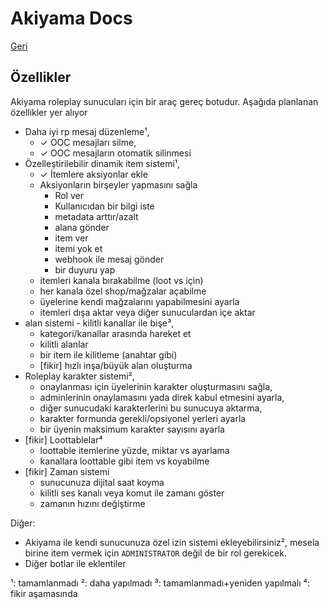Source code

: # Akiyama Docs

[Geri](./INDEX_tr.md)

Özellikler
----------
Akiyama roleplay sunucuları için bir araç gereç botudur.
Aşağıda planlanan özellikler yer alıyor
- Daha iyi rp mesaj düzenleme¹,
  - ✓ OOC mesajları silme,
  - ✓ OOC mesajların otomatik silinmesi
- Özelleştirilebilir dinamik item sistemi¹,
  - ✓ İtemlere aksiyonlar ekle
  - Aksiyonların birşeyler yapmasını sağla
    - Rol ver
    - Kullanıcıdan bir bilgi iste
    - metadata arttır/azalt
    - alana gönder
    - item ver
    - itemi yok et
    - webhook ile mesaj gönder
    - bir duyuru yap
  - itemleri kanala bırakabilme (loot vs için)
  - her kanala özel shop/mağzalar açabilme
  - üyelerine kendi mağzalarını yapabilmesini ayarla
  - itemleri dışa aktar veya diğer sunuculardan içe aktar
- alan sistemi - kilitli kanallar ile bişe³,
  - kategori/kanallar arasında hareket et
  - kilitli alanlar
  - bir item ile kilitleme (anahtar gibi)
  - [fikir] hızlı inşa/büyük alan oluşturma
- Roleplay karakter sistemi²,
  - onaylanması için üyelerinin karakter oluşturmasını sağla,
  - adminlerinin onaylamasını yada direk kabul etmesini ayarla,
  - diğer sunucudaki karakterlerini bu sunucuya aktarma,
  - karakter formunda gerekli/opsiyonel yerleri ayarla 
  - bir üyenin maksimum karakter sayısını ayarla
- [fikir] Loottablelar⁴
  - loottable itemlerine yüzde, miktar vs ayarlama
  - kanallara loottable gibi item vs koyabilme
- [fikir] Zaman sistemi
  - sunucunuza dijital saat koyma
  - kilitli ses kanalı veya komut ile zamanı göster
  - zamanın hızını değiştirme

Diğer:
- Akiyama ile kendi sunucunuza özel izin sistemi ekleyebilirsiniz², mesela birine item vermek için `ADMINISTRATOR` değil de bir rol gerekicek. 
- Diğer botlar ile eklentiler

¹: tamamlanmadı
²: daha yapılmadı
³: tamamlanmadı+yeniden yapılmalı
⁴: fikir aşamasında
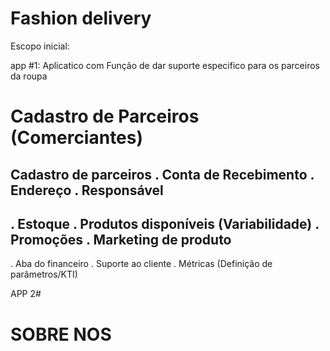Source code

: # Fashion delivery

Escopo inicial:

app #1: Aplicatico com Função de dar suporte especifico para os parceiros da roupa

# Cadastro de Parceiros (Comerciantes)

Cadastro de parceiros
. Conta de Recebimento
. Endereço
. Responsável
---------------
. Estoque
. Produtos disponíveis (Variabilidade)
. Promoções
. Marketing de produto
----------------
. Aba do financeiro
. Suporte ao cliente
. Métricas (Definição de parâmetros/KTI)

APP 2#



# SOBRE NOS
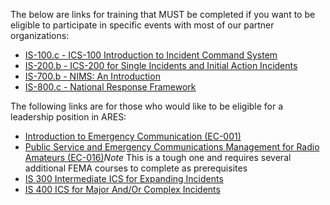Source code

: The below are links for training that MUST be completed if you want to be eligible to participate in specific events with most of our partner organizations:

* [IS-100.c - ICS-100 Introduction to Incident Command System](https://training.fema.gov/is/courseoverview.aspx?code=IS-100.c)
* [IS-200.b - ICS-200 for Single Incidents and Initial Action Incidents](https://training.fema.gov/is/courseoverview.aspx?code=IS-200.b)
* [IS-700.b - NIMS: An Introduction](https://training.fema.gov/is/courseoverview.aspx?code=IS-700.b)
* [IS-800.c - National Response Framework](https://training.fema.gov/is/courseoverview.aspx?code=IS-800.c)

The following links are for those who would like to be eligible for a leadership position in ARES:

* [Introduction to Emergency Communication (EC-001)](http://www.arrl.org/online-course-catalog#)
* [Public Service and Emergency Communications Management for Radio Amateurs (EC-016)](http://www.arrl.org/online-course-catalog)*Note* This is a tough one and requires several additional FEMA courses to complete as prerequisites
* [IS 300 Intermediate ICS for Expanding Incidents](http://www.dhses.ny.gov/training/calendar/?agency=OEM)
* [IS 400 ICS for Major And/Or Complex Incidents](http://www.dhses.ny.gov/training/calendar/?agency=OEM)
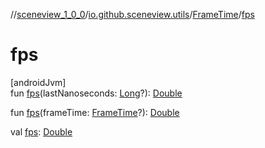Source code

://[sceneview_1_0_0](../../../index.md)/[io.github.sceneview.utils](../index.md)/[FrameTime](index.md)/[fps](fps.md)

# fps

[androidJvm]\
fun [fps](fps.md)(lastNanoseconds: [Long](https://kotlinlang.org/api/latest/jvm/stdlib/kotlin/-long/index.html)?): [Double](https://kotlinlang.org/api/latest/jvm/stdlib/kotlin/-double/index.html)

fun [fps](fps.md)(frameTime: [FrameTime](index.md)?): [Double](https://kotlinlang.org/api/latest/jvm/stdlib/kotlin/-double/index.html)

val [fps](fps.md): [Double](https://kotlinlang.org/api/latest/jvm/stdlib/kotlin/-double/index.html)
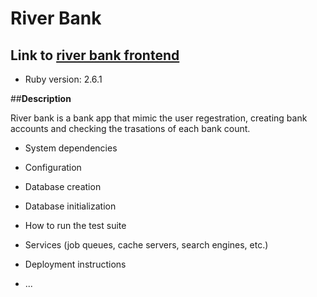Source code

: # River Bank 

Link to [river bank frontend](https://github.com/Mnkith/river-bank-frontend)
---

* Ruby version: 2.6.1

##**Description**

  River bank is a bank app that mimic the user regestration, creating bank accounts and checking the trasations of each bank count. 

* System dependencies

* Configuration

* Database creation

* Database initialization

* How to run the test suite

* Services (job queues, cache servers, search engines, etc.)

* Deployment instructions

* ...
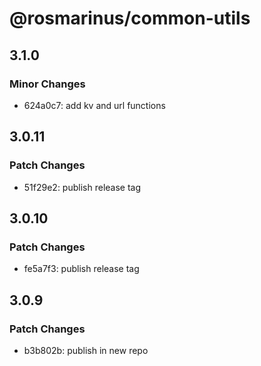 # @rosmarinus/common-utils

## 3.1.0

### Minor Changes

- 624a0c7: add kv and url functions

## 3.0.11

### Patch Changes

- 51f29e2: publish release tag

## 3.0.10

### Patch Changes

- fe5a7f3: publish release tag

## 3.0.9

### Patch Changes

- b3b802b: publish in new repo
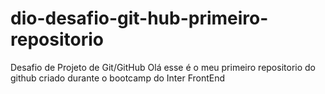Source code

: # dio-desafio-git-hub-primeiro-repositorio
Desafio de Projeto de Git/GitHub
Olá esse é o meu primeiro repositorio do github criado durante o bootcamp do Inter FrontEnd
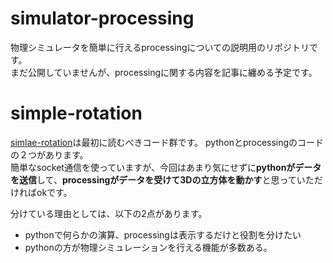 # simulator-processing
物理シミュレータを簡単に行えるprocessingについての説明用のリポジトリです。  
まだ公開していませんが、processingに関する内容を記事に纏める予定です。


# simple-rotation
[simlae-rotation](/simple-rotation/)は最初に読むべきコード群です。
pythonとprocessingのコードの２つがあります。  
簡単なsocket通信を使っていますが、今回はあまり気にせずに**pythonがデータを送信**して、**processingがデータを受けて3Dの立方体を動かす**と思っていただければokです。

分けている理由としては、以下の2点があります。
- pythonで何らかの演算、processingは表示するだけと役割を分けたい
- pythonの方が物理シミュレーションを行える機能が多数ある。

.....

Return all of the lines above without alteration, minus the pictures.

Source code

: # Akiyama Docs

[Geri](./INDEX_tr.md)

Özellikler
----------
Akiyama roleplay sunucuları için bir araç gereç botudur.
Aşağıda planlanan özellikler yer alıyor
- Daha iyi rp mesaj düzenleme¹,
  - ✓ OOC mesajları silme,
  - ✓ OOC mesajların otomatik silinmesi
- Özelleştirilebilir dinamik item sistemi¹,
  - ✓ İtemlere aksiyonlar ekle
  - Aksiyonların birşeyler yapmasını sağla
    - Rol ver
    - Kullanıcıdan bir bilgi iste
    - metadata arttır/azalt
    - alana gönder
    - item ver
    - itemi yok et
    - webhook ile mesaj gönder
    - bir duyuru yap
  - itemleri kanala bırakabilme (loot vs için)
  - her kanala özel shop/mağzalar açabilme
  - üyelerine kendi mağzalarını yapabilmesini ayarla
  - itemleri dışa aktar veya diğer sunuculardan içe aktar
- alan sistemi - kilitli kanallar ile bişe³,
  - kategori/kanallar arasında hareket et
  - kilitli alanlar
  - bir item ile kilitleme (anahtar gibi)
  - [fikir] hızlı inşa/büyük alan oluşturma
- Roleplay karakter sistemi²,
  - onaylanması için üyelerinin karakter oluşturmasını sağla,
  - adminlerinin onaylamasını yada direk kabul etmesini ayarla,
  - diğer sunucudaki karakterlerini bu sunucuya aktarma,
  - karakter formunda gerekli/opsiyonel yerleri ayarla 
  - bir üyenin maksimum karakter sayısını ayarla
- [fikir] Loottablelar⁴
  - loottable itemlerine yüzde, miktar vs ayarlama
  - kanallara loottable gibi item vs koyabilme
- [fikir] Zaman sistemi
  - sunucunuza dijital saat koyma
  - kilitli ses kanalı veya komut ile zamanı göster
  - zamanın hızını değiştirme

Diğer:
- Akiyama ile kendi sunucunuza özel izin sistemi ekleyebilirsiniz², mesela birine item vermek için `ADMINISTRATOR` değil de bir rol gerekicek. 
- Diğer botlar ile eklentiler

¹: tamamlanmadı
²: daha yapılmadı
³: tamamlanmadı+yeniden yapılmalı
⁴: fikir aşamasında
Source code

: # Fashion delivery

Escopo inicial:

app #1: Aplicatico com Função de dar suporte especifico para os parceiros da roupa

# Cadastro de Parceiros (Comerciantes)

Cadastro de parceiros
. Conta de Recebimento
. Endereço
. Responsável
---------------
. Estoque
. Produtos disponíveis (Variabilidade)
. Promoções
. Marketing de produto
----------------
. Aba do financeiro
. Suporte ao cliente
. Métricas (Definição de parâmetros/KTI)

APP 2#



# SOBRE NOS
Source code

: The below are links for training that MUST be completed if you want to be eligible to participate in specific events with most of our partner organizations:

* [IS-100.c - ICS-100 Introduction to Incident Command System](https://training.fema.gov/is/courseoverview.aspx?code=IS-100.c)
* [IS-200.b - ICS-200 for Single Incidents and Initial Action Incidents](https://training.fema.gov/is/courseoverview.aspx?code=IS-200.b)
* [IS-700.b - NIMS: An Introduction](https://training.fema.gov/is/courseoverview.aspx?code=IS-700.b)
* [IS-800.c - National Response Framework](https://training.fema.gov/is/courseoverview.aspx?code=IS-800.c)

The following links are for those who would like to be eligible for a leadership position in ARES:

* [Introduction to Emergency Communication (EC-001)](http://www.arrl.org/online-course-catalog#)
* [Public Service and Emergency Communications Management for Radio Amateurs (EC-016)](http://www.arrl.org/online-course-catalog)*Note* This is a tough one and requires several additional FEMA courses to complete as prerequisites
* [IS 300 Intermediate ICS for Expanding Incidents](http://www.dhses.ny.gov/training/calendar/?agency=OEM)
* [IS 400 ICS for Major And/Or Complex Incidents](http://www.dhses.ny.gov/training/calendar/?agency=OEM)
Source code

://[sceneview_1_0_0](../../../index.md)/[io.github.sceneview.utils](../index.md)/[FrameTime](index.md)/[fps](fps.md)

# fps

[androidJvm]\
fun [fps](fps.md)(lastNanoseconds: [Long](https://kotlinlang.org/api/latest/jvm/stdlib/kotlin/-long/index.html)?): [Double](https://kotlinlang.org/api/latest/jvm/stdlib/kotlin/-double/index.html)

fun [fps](fps.md)(frameTime: [FrameTime](index.md)?): [Double](https://kotlinlang.org/api/latest/jvm/stdlib/kotlin/-double/index.html)

val [fps](fps.md): [Double](https://kotlinlang.org/api/latest/jvm/stdlib/kotlin/-double/index.html)
Source code

: # River Bank 

Link to [river bank frontend](https://github.com/Mnkith/river-bank-frontend)
---

* Ruby version: 2.6.1

##**Description**

  River bank is a bank app that mimic the user regestration, creating bank accounts and checking the trasations of each bank count. 

* System dependencies

* Configuration

* Database creation

* Database initialization

* How to run the test suite

* Services (job queues, cache servers, search engines, etc.)

* Deployment instructions

* ...
 # @rosmarinus/common-utils

## 3.1.0

### Minor Changes

- 624a0c7: add kv and url functions

## 3.0.11

### Patch Changes

- 51f29e2: publish release tag

## 3.0.10

### Patch Changes

- fe5a7f3: publish release tag

## 3.0.9

### Patch Changes

- b3b802b: publish in new repo
Source code

: # dio-desafio-git-hub-primeiro-repositorio
Desafio de Projeto de Git/GitHub
Olá esse é o meu primeiro repositorio do github criado durante o bootcamp do Inter FrontEnd
 # simulator-processing
物理シミュレータを簡単に行えるprocessingについての説明用のリポジトリです。  
まだ公開していませんが、processingに関する内容を記事に纏める予定です。


# simple-rotation
[simlae-rotation](/simple-rotation/)は最初に読むべきコード群です。
pythonとprocessingのコードの２つがあります。  
簡単なsocket通信を使っていますが、今回はあまり気にせずに**pythonがデータを送信**して、**processingがデータを受けて3Dの立方体を動かす**と思っていただければokです。

分けている理由としては、以下の2点があります。
- pythonで何らかの演算、processingは表示するだけと役割を分けたい
- pythonの方が物理シミュレーションを行える機能が多数ある。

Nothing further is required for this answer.